Dataset records ::

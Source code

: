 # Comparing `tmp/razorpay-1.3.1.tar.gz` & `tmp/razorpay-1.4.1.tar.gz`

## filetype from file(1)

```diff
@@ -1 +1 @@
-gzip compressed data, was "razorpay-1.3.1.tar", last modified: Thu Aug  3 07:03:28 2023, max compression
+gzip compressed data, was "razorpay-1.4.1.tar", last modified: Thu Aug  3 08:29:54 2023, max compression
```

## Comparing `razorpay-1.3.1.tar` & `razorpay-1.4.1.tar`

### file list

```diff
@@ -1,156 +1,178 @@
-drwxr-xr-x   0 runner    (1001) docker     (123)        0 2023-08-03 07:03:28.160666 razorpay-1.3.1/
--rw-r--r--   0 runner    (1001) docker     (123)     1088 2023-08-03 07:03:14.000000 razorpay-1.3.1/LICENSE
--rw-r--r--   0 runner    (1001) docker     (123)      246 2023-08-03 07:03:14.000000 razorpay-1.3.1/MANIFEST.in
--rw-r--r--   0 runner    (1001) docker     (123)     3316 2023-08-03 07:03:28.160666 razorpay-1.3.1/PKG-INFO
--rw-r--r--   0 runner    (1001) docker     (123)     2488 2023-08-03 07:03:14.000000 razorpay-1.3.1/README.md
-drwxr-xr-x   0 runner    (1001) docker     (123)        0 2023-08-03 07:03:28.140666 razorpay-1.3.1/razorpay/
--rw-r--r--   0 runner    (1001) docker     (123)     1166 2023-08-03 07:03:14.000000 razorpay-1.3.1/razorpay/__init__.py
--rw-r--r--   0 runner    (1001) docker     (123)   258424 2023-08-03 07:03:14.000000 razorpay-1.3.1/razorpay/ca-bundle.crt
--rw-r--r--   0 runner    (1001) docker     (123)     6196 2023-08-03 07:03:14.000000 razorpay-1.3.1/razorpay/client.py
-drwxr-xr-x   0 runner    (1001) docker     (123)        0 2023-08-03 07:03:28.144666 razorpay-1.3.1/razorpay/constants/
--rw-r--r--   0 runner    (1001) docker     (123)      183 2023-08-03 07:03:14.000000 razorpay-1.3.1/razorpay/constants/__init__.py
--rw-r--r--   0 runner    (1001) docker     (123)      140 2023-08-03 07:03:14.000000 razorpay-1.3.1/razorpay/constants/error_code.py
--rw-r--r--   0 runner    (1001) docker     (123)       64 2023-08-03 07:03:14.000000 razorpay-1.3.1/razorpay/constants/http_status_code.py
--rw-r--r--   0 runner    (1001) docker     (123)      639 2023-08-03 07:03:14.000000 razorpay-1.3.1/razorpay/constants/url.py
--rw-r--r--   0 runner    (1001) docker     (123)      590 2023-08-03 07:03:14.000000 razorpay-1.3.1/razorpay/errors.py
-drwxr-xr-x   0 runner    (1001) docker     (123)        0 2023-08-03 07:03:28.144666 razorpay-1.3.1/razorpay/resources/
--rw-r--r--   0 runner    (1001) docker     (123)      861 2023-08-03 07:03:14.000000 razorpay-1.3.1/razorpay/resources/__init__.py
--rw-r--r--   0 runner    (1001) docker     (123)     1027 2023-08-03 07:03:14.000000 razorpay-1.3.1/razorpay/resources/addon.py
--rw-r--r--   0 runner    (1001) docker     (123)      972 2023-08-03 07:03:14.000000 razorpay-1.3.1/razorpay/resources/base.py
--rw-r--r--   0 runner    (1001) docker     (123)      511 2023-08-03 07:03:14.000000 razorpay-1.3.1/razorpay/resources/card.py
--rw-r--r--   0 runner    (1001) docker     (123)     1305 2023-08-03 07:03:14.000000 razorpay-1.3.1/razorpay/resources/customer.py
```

To do :: Your answer should consist of every record, restated exactly.

Solved problem ::
Source code

: # Comparing `tmp/razorpay-1.3.1.tar.gz` & `tmp/razorpay-1.4.1.tar.gz`

## filetype from file(1)

```diff
@@ -1 +1 @@
-gzip compressed data, was "razorpay-1.3.1.tar", last modified: Thu Aug  3 07:03:28 2023, max compression
+gzip compressed data, was "razorpay-1.4.1.tar", last modified: Thu Aug  3 08:29:54 2023, max compression
```

## Comparing `razorpay-1.3.1.tar` & `razorpay-1.4.1.tar`

### file list

```diff
@@ -1,156 +1,178 @@
-drwxr-xr-x   0 runner    (1001) docker     (123)        0 2023-08-03 07:03:28.160666 razorpay-1.3.1/
--rw-r--r--   0 runner    (1001) docker     (123)     1088 2023-08-03 07:03:14.000000 razorpay-1.3.1/LICENSE
--rw-r--r--   0 runner    (1001) docker     (123)      246 2023-08-03 07:03:14.000000 razorpay-1.3.1/MANIFEST.in
--rw-r--r--   0 runner    (1001) docker     (123)     3316 2023-08-03 07:03:28.160666 razorpay-1.3.1/PKG-INFO
--rw-r--r--   0 runner    (1001) docker     (123)     2488 2023-08-03 07:03:14.000000 razorpay-1.3.1/README.md
-drwxr-xr-x   0 runner    (1001) docker     (123)        0 2023-08-03 07:03:28.140666 razorpay-1.3.1/razorpay/
--rw-r--r--   0 runner    (1001) docker     (123)     1166 2023-08-03 07:03:14.000000 razorpay-1.3.1/razorpay/__init__.py
--rw-r--r--   0 runner    (1001) docker     (123)   258424 2023-08-03 07:03:14.000000 razorpay-1.3.1/razorpay/ca-bundle.crt
--rw-r--r--   0 runner    (1001) docker     (123)     6196 2023-08-03 07:03:14.000000 razorpay-1.3.1/razorpay/client.py
-drwxr-xr-x   0 runner    (1001) docker     (123)        0 2023-08-03 07:03:28.144666 razorpay-1.3.1/razorpay/constants/
--rw-r--r--   0 runner    (1001) docker     (123)      183 2023-08-03 07:03:14.000000 razorpay-1.3.1/razorpay/constants/__init__.py
--rw-r--r--   0 runner    (1001) docker     (123)      140 2023-08-03 07:03:14.000000 razorpay-1.3.1/razorpay/constants/error_code.py
--rw-r--r--   0 runner    (1001) docker     (123)       64 2023-08-03 07:03:14.000000 razorpay-1.3.1/razorpay/constants/http_status_code.py
--rw-r--r--   0 runner    (1001) docker     (123)      639 2023-08-03 07:03:14.000000 razorpay-1.3.1/razorpay/constants/url.py
--rw-r--r--   0 runner    (1001) docker     (123)      590 2023-08-03 07:03:14.000000 razorpay-1.3.1/razorpay/errors.py
-drwxr-xr-x   0 runner    (1001) docker     (123)        0 2023-08-03 07:03:28.144666 razorpay-1.3.1/razorpay/resources/
--rw-r--r--   0 runner    (1001) docker     (123)      861 2023-08-03 07:03:14.000000 razorpay-1.3.1/razorpay/resources/__init__.py
--rw-r--r--   0 runner    (1001) docker     (123)     1027 2023-08-03 07:03:14.000000 razorpay-1.3.1/razorpay/resources/addon.py
--rw-r--r--   0 runner    (1001) docker     (123)      972 2023-08-03 07:03:14.000000 razorpay-1.3.1/razorpay/resources/base.py
--rw-r--r--   0 runner    (1001) docker     (123)      511 2023-08-03 07:03:14.000000 razorpay-1.3.1/razorpay/resources/card.py
--rw-r--r--   0 runner    (1001) docker     (123)     1305 2023-08-03 07:03:14.000000 razorpay-1.3.1/razorpay/resources/customer.py
```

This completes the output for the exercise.